- [YOUR OBJECTIVE]: Return the lines below exactly, starting with the line that contains "1. Element.id 属性返回指定元素的 id 属性，该属性可读写。" and stopping after the last line.
[MATERIAL PROVIDED — start]
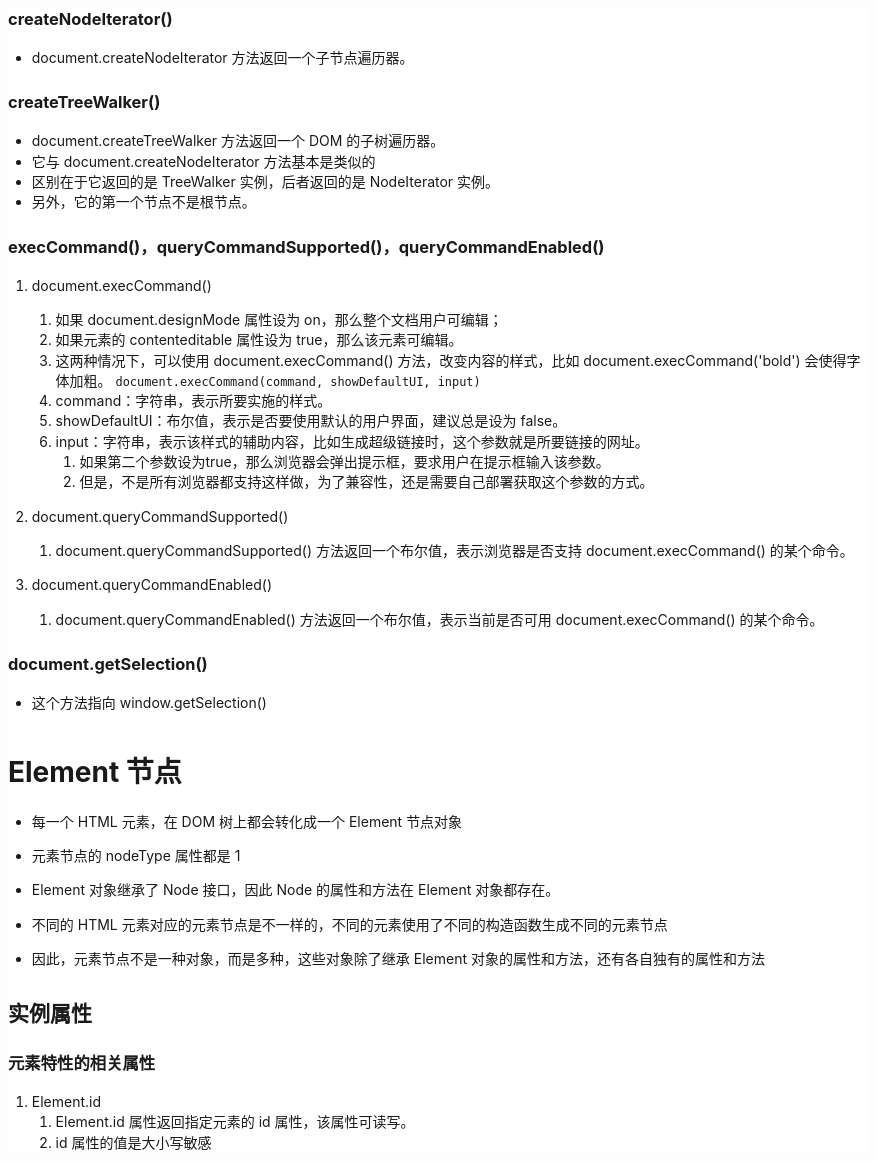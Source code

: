 ### createNodeIterator()

+ document.createNodeIterator 方法返回一个子节点遍历器。

### createTreeWalker()

+ document.createTreeWalker 方法返回一个 DOM 的子树遍历器。
+ 它与 document.createNodeIterator 方法基本是类似的
+ 区别在于它返回的是 TreeWalker 实例，后者返回的是 NodeIterator 实例。
+ 另外，它的第一个节点不是根节点。

### execCommand()，queryCommandSupported()，queryCommandEnabled()

1. document.execCommand()
   1. 如果 document.designMode 属性设为 on，那么整个文档用户可编辑；
   2. 如果元素的 contenteditable 属性设为 true，那么该元素可编辑。
   3. 这两种情况下，可以使用 document.execCommand() 方法，改变内容的样式，比如 document.execCommand('bold') 会使得字体加粗。
``document.execCommand(command, showDefaultUI, input)``
   1. command：字符串，表示所要实施的样式。
   2. showDefaultUI：布尔值，表示是否要使用默认的用户界面，建议总是设为 false。
   3. input：字符串，表示该样式的辅助内容，比如生成超级链接时，这个参数就是所要链接的网址。
      1. 如果第二个参数设为true，那么浏览器会弹出提示框，要求用户在提示框输入该参数。
      2. 但是，不是所有浏览器都支持这样做，为了兼容性，还是需要自己部署获取这个参数的方式。

2. document.queryCommandSupported()
   1. document.queryCommandSupported() 方法返回一个布尔值，表示浏览器是否支持 document.execCommand() 的某个命令。

3. document.queryCommandEnabled()
   1. document.queryCommandEnabled() 方法返回一个布尔值，表示当前是否可用 document.execCommand() 的某个命令。

### document.getSelection()

+ 这个方法指向 window.getSelection()

# Element 节点

+ 每一个 HTML 元素，在 DOM 树上都会转化成一个 Element 节点对象
+ 元素节点的 nodeType 属性都是 1
+ Element 对象继承了 Node 接口，因此 Node 的属性和方法在 Element 对象都存在。

+ 不同的 HTML 元素对应的元素节点是不一样的，不同的元素使用了不同的构造函数生成不同的元素节点
+ 因此，元素节点不是一种对象，而是多种，这些对象除了继承 Element 对象的属性和方法，还有各自独有的属性和方法

## 实例属性

### 元素特性的相关属性

1. Element.id
   1. Element.id 属性返回指定元素的 id 属性，该属性可读写。
   2. id 属性的值是大小写敏感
[MATERIAL PROVIDED — finish]
- [ANSWER BOX]:
   1. Element.id 属性返回指定元素的 id 属性，该属性可读写。
   2. id 属性的值是大小写敏感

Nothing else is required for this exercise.